Accumulated Feedback on PRI #240

This page is a compilation of formal public feedback received so far. See Feedback for further information on this issue, how to discuss it, and how to provide feedback.

Date/Time: Tue Nov 20 08:37:04 CST 2012
Contact: ritt.ks@gmail.com
Name: Konstantin
Report Type: Error Report
Opt Subject: An issue with breaking sentences and words separated with dot-alike characters


As of Unicode 5.1, the MidNumLet Word_Break property value
(apostrophe-alike + dot-alike characters) caused sequences <(ALetter)+
MidNumLet (ALetter)+> to be treated like a single word. Whilst it
seems to be an improvement in handling words with apostrophes like
"can't" or "aujourd`hui", it also causes a regression in handling
words separated with dot-alike characters (e.g. domain names -- see
http://comments.gmane.org/gmane.comp.jakarta.lucene.solr.user/63311,
missed space(s) in the user's text -- "hi.there", or navigating
through the code -- "struct.member" (yeah, I know this is out of scope
of the default breaking algorithm, but still), and so on).

And the worst thing is that the default algorithm now specifies a
sentence break in the middle of a word. As for example: "mr.Hamster" -
there are two sentences due to rule SB8
(http://www.unicode.org/reports/tr29/#SB8) but still a single word due
to rules WB6-WB7 (http://www.unicode.org/reports/tr29/#WB6).

A simple possible solution is to map some or all of those dot-alike
characters (FULL STOP, ONE DOT LEADER, SMALL FULL STOP, and FULLWIDTH
FULL STOP) back to MidNum Word_Break property value (this way CLDR
tailors the default algorithm for en_US_POSIX).

Another possible solution I see is to split ALetter into Upper, Lower,
and OLetter, and to map those dot-alike characters to some new Term
Word_Break property value (like the appropriate Sentence_Break
property values), and to extend the word breaking rules so that there
are no breaks will be allowed within sequences like <Upper x Term x
Upper (Term)?> and <Lower x Term x Lower (Term)?> surrounded with
<(!(Upper | Lower | OLetter))*>. Then, rules WB6-WB7 could probably be
replaced with ones that specifies a word break for sequence <Lower
(MidLetter | MidNumLet) Upper> and maybe <OLetter (MidLetter |
MidNumLet) Upper>.

Feedback above this line was considered at the February UTC meeting.
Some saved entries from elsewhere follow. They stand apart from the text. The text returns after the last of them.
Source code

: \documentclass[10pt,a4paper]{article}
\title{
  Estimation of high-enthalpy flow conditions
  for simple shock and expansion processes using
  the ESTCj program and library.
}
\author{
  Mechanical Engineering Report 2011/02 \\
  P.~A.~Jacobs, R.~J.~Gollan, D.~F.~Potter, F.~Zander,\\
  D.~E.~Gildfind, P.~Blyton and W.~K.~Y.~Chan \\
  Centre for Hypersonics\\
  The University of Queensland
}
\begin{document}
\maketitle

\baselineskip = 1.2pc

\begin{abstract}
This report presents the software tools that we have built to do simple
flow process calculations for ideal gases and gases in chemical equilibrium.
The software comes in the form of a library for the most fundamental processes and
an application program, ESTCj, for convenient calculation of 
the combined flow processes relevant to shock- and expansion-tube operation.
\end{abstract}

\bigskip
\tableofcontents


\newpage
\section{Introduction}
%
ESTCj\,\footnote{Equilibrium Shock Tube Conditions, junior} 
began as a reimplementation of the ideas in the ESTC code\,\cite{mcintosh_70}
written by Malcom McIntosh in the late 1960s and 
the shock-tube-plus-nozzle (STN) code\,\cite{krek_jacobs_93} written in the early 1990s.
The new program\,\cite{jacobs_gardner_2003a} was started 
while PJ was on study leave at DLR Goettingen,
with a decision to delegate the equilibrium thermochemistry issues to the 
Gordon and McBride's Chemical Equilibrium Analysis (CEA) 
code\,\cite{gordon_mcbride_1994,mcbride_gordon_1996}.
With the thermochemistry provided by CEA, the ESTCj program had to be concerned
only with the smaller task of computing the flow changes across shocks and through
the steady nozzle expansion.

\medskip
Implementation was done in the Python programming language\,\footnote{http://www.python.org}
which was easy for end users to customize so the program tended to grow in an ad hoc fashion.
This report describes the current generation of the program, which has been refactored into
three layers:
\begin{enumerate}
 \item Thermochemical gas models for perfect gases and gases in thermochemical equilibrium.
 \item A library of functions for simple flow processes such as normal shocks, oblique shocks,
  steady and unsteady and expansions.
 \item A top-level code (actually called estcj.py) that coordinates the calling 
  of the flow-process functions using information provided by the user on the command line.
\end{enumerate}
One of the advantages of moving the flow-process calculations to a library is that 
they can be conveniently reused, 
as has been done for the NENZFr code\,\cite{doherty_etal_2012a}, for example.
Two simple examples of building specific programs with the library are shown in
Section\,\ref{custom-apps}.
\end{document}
Added from mail archive per request from author:

From: Konstantin Ritt <ritt.ks_at_gmail.com>
Date: Sat, 2 Jun 2012 07:22:01 +0300

It seems like there is an inconsistency between what the default
grapheme clusters specification says and what the test results are
expected to be:

The UAX#29 says:
> Another key feature (of default Unicode grapheme clusters) is that <b>default Unicode grapheme clusters are atomic units with respect to the process of determining the Unicode default line, word, and sentence boundaries</b>.
Also this mentioned in UAX#14:
> Example 6. Some implementations may wish to tailor the line breaking algorithm to resolve grapheme clusters according to Unicode Standard Annex #29, “Unicode Text Segmentation” [UAX29], as a first stage. <b>Generally, the line breaking algorithm does not create line break opportunities within default grapheme clusters</b>; therefore such a tailoring would be expected to produce results that are close to those defined by the default algorithm. However, if such a tailoring is chosen, characters that are members of line break class CM but not part of the definition of default grapheme clusters must still be handled by rules LB9 and LB10, or by some additional tailoring.

However, <U+0020 (SP), U+0308 (CM)> in the line breaking algorithm is
handled by the rules LB10+LB18 and produces a break opportunity while
GB9 prohibits break between <U+0020 (Other), U+0308 (Entend)>.
Section 9.2 "Legacy Support for Space Character as Base for Combining
Marks" in UAX#29 clarifies why there is a line break occurs, but the
fact that the statements above are false statements and introduce some
ambiguility.
In case the space character is not a grapheme base anymore the
grapheme cluster breaking rules need to be updated.

Kind regards,
Konstantin

Date/Time: Mon Mar 25 16:47:56 CDT 2013
Contact: wellnhofer@aevum.de
Name: Nick Wellnhofer
Report Type: Public Review Issue
Opt Subject: New word boundary rules in UAX #29, Unicode 6.3.0 (draft 2)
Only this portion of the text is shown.